▸ **What the task asks**: When copying the data below, keep only the lines from the one with "Field Representation] (https://arxiv.org/abs/2103.11314)" through the one with "Others not in", word for word, and skip the pictures.

Stored dataset items:

******

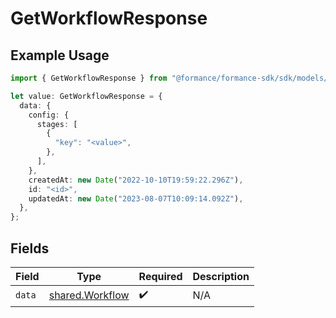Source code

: # GetWorkflowResponse

## Example Usage

```typescript
import { GetWorkflowResponse } from "@formance/formance-sdk/sdk/models/shared";

let value: GetWorkflowResponse = {
  data: {
    config: {
      stages: [
        {
          "key": "<value>",
        },
      ],
    },
    createdAt: new Date("2022-10-10T19:59:22.296Z"),
    id: "<id>",
    updatedAt: new Date("2023-08-07T10:09:14.092Z"),
  },
};
```

## Fields

| Field                                                     | Type                                                      | Required                                                  | Description                                               |
| --------------------------------------------------------- | --------------------------------------------------------- | --------------------------------------------------------- | --------------------------------------------------------- |
| `data`                                                    | [shared.Workflow](../../../sdk/models/shared/workflow.md) | :heavy_check_mark:                                        | N/A                                                       |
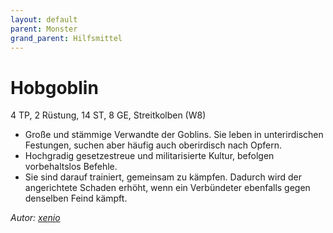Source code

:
 ```yaml
---
layout: default
parent: Monster
grand_parent: Hilfsmittel
---
```


# Hobgoblin
4 TP, 2 Rüstung, 14 ST, 8 GE, Streitkolben (W8)
- Große und stämmige Verwandte der Goblins. Sie leben in unterirdischen Festungen, suchen aber häufig auch oberirdisch nach Opfern.
- Hochgradig gesetzestreue und militarisierte Kultur, befolgen vorbehaltslos Befehle.
- Sie sind darauf trainiert, gemeinsam zu kämpfen. Dadurch wird der angerichtete Schaden erhöht, wenn ein Verbündeter ebenfalls gegen denselben Feind kämpft.

*Autor: [xenio](https://xenioinabottle.blogspot.com)*
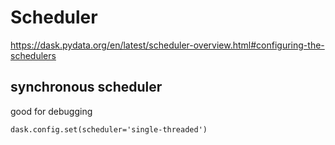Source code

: # Scheduler

https://dask.pydata.org/en/latest/scheduler-overview.html#configuring-the-schedulers

## synchronous scheduler
good for debugging
```
dask.config.set(scheduler='single-threaded')
```
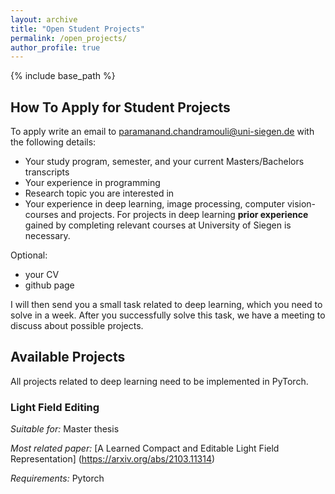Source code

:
 ```yaml
---
layout: archive
title: "Open Student Projects"
permalink: /open_projects/
author_profile: true
---
```


{% include base_path %}

## How To Apply for Student Projects

To apply write an email to paramanand.chandramouli@uni-siegen.de with the following details:
- Your study program, semester, and your current Masters/Bachelors transcripts
- Your experience in programming
- Research topic you are interested in
- Your experience in deep learning, image processing, computer vision- courses and projects.
  For projects in deep learning **prior experience** gained by completing relevant courses at University of Siegen is necessary.

Optional:
- your CV
- github page

I will then send you a small task related to deep learning, which you need to solve in a week. After you successfully solve this task, we have a meeting to discuss  about possible projects.


## Available Projects

All projects related to deep learning need to be implemented in PyTorch.

### Light Field Editing
*Suitable for:* Master thesis

*Most related paper:* [A Learned Compact and Editable Light Field Representation] (https://arxiv.org/abs/2103.11314)

*Requirements:* Pytorch

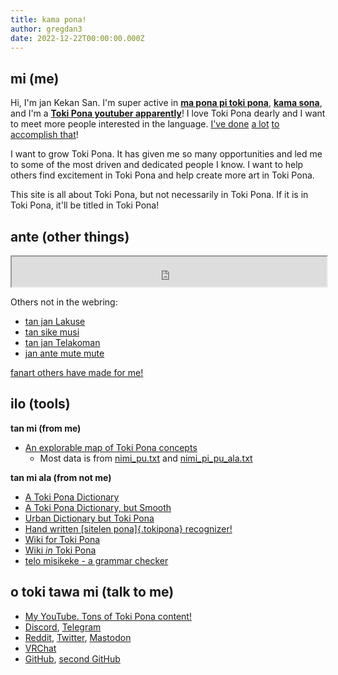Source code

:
 ```yaml
---
title: kama pona!
author: gregdan3
date: 2022-12-22T00:00:00.000Z
---
```


## mi (me)

Hi, I'm jan Kekan San. I'm super active in **[ma pona pi toki pona](https://discord.gg/mapona)**, **[kama sona](https://discord.gg/ChC6qtVsSE)**, and I'm a **[Toki Pona youtuber apparently](https://www.youtube.com/@gregdan3d)**! I love Toki Pona dearly and I want to meet more people interested in the language. [I've done](https://www.youtube.com/@gregdan3d) [a lot](./lipu/) [to accomplish that](./sona/)!

I want to grow Toki Pona. It has given me so many opportunities and led me to some of the most driven and dedicated people I know. I want to help others find excitement in Toki Pona and help create more art in Toki Pona.

This site is all about Toki Pona, but not necessarily in Toki Pona. If it is in Toki Pona, it'll be titled in Toki Pona!

## ante (other things)

<iframe id="sike-pona" style="width: 100%; height: 3rem;" src="https://sike.pona.la/jan/jan%20Kekan%20San"></iframe>

Others not in the webring:

- [tan jan Lakuse](https://raacz.neocities.org/tokipona)
- [tan sike musi](https://datakinds.github.io/toki-pona/)
- [tan jan Telakoman](https://joelthomastr.github.io/tokipona/README_si)
- [jan ante mute mute](https://sona.pona.la/wiki/Personal_Sites)
  <!-- - [tan ijo Mina](https://ap5.dev/tokipona) -->
  <!-- - [tan lipamanka](https://lipamanka.github.io/) (ona li kam lon sike) -->

[fanart others have made for me!](./fanart.md)

<!-- [secret presentations!](./toki/) -->

## ilo (tools)

**tan mi (from me)**

- [An explorable map of Toki Pona concepts](./ilo/map.md)
  - Most data is from [nimi_pu.txt](http://tokipona.org/nimi_pu.txt) and
    [nimi_pi_pu_ala.txt](http://tokipona.org/nimi_pi_pu_ala.txt)

**tan mi ala (from not me)**

- [A Toki Pona Dictionary](https://linku.la)
- [A Toki Pona Dictionary, but Smooth](https://nimi.li/)
- [Urban Dictionary but Toki Pona](https://kijetesantakalu.com/)
- [Hand written [sitelen pona]{.tokipona} recognizer!](https://ilo-like.bucketfish.me/)
- [Wiki for Toki Pona](https://sona.pona.la/wiki/Main_Page)
- [Wiki _in_ Toki Pona](https://wikipesija.org/wiki/lipu_open)
- [telo misikeke - a grammar checker](https://telo-misikeke.gitlab.io/)

## o toki tawa mi (talk to me)

<!-- - [My Ko-Fi. If you like what you see, support!](https://ko-fi.com/gregdan3) -->

- [My YouTube. Tons of Toki Pona content!](https://www.youtube.com/@gregdan3d)
- [Discord](https://discord.com/users/497549183847497739), [Telegram](https://gregdan3.t.me/)
- [Reddit](https://reddit.com/u/gregdan3d), [Twitter](https://twitter.com/gregdan3d), [Mastodon](https://toki.social/@gregdan3)
- [VRChat](https://vrchat.com/home/user/usr_8a07de27-2d25-48d0-aa5d-d7e00faa7bde)
- [GitHub](https://github.com/gregdan3), [second GitHub](https://github.com/janKekanSan)

<!-- - Gitlab: [gregdan3](https://gitlab.com/gregdan3) -->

******

▸ **Answer to this problem**:
*Most related paper:* [A Learned Compact and Editable Light Field Representation] (https://arxiv.org/abs/2103.11314)

*Requirements:* Pytorch

Source code

:
 ```yaml
---
title: kama pona!
author: gregdan3
date: 2022-12-22T00:00:00.000Z
---
```


## mi (me)

Hi, I'm jan Kekan San. I'm super active in **[ma pona pi toki pona](https://discord.gg/mapona)**, **[kama sona](https://discord.gg/ChC6qtVsSE)**, and I'm a **[Toki Pona youtuber apparently](https://www.youtube.com/@gregdan3d)**! I love Toki Pona dearly and I want to meet more people interested in the language. [I've done](https://www.youtube.com/@gregdan3d) [a lot](./lipu/) [to accomplish that](./sona/)!

I want to grow Toki Pona. It has given me so many opportunities and led me to some of the most driven and dedicated people I know. I want to help others find excitement in Toki Pona and help create more art in Toki Pona.

This site is all about Toki Pona, but not necessarily in Toki Pona. If it is in Toki Pona, it'll be titled in Toki Pona!

## ante (other things)

<iframe id="sike-pona" style="width: 100%; height: 3rem;" src="https://sike.pona.la/jan/jan%20Kekan%20San"></iframe>

Others not in the webring:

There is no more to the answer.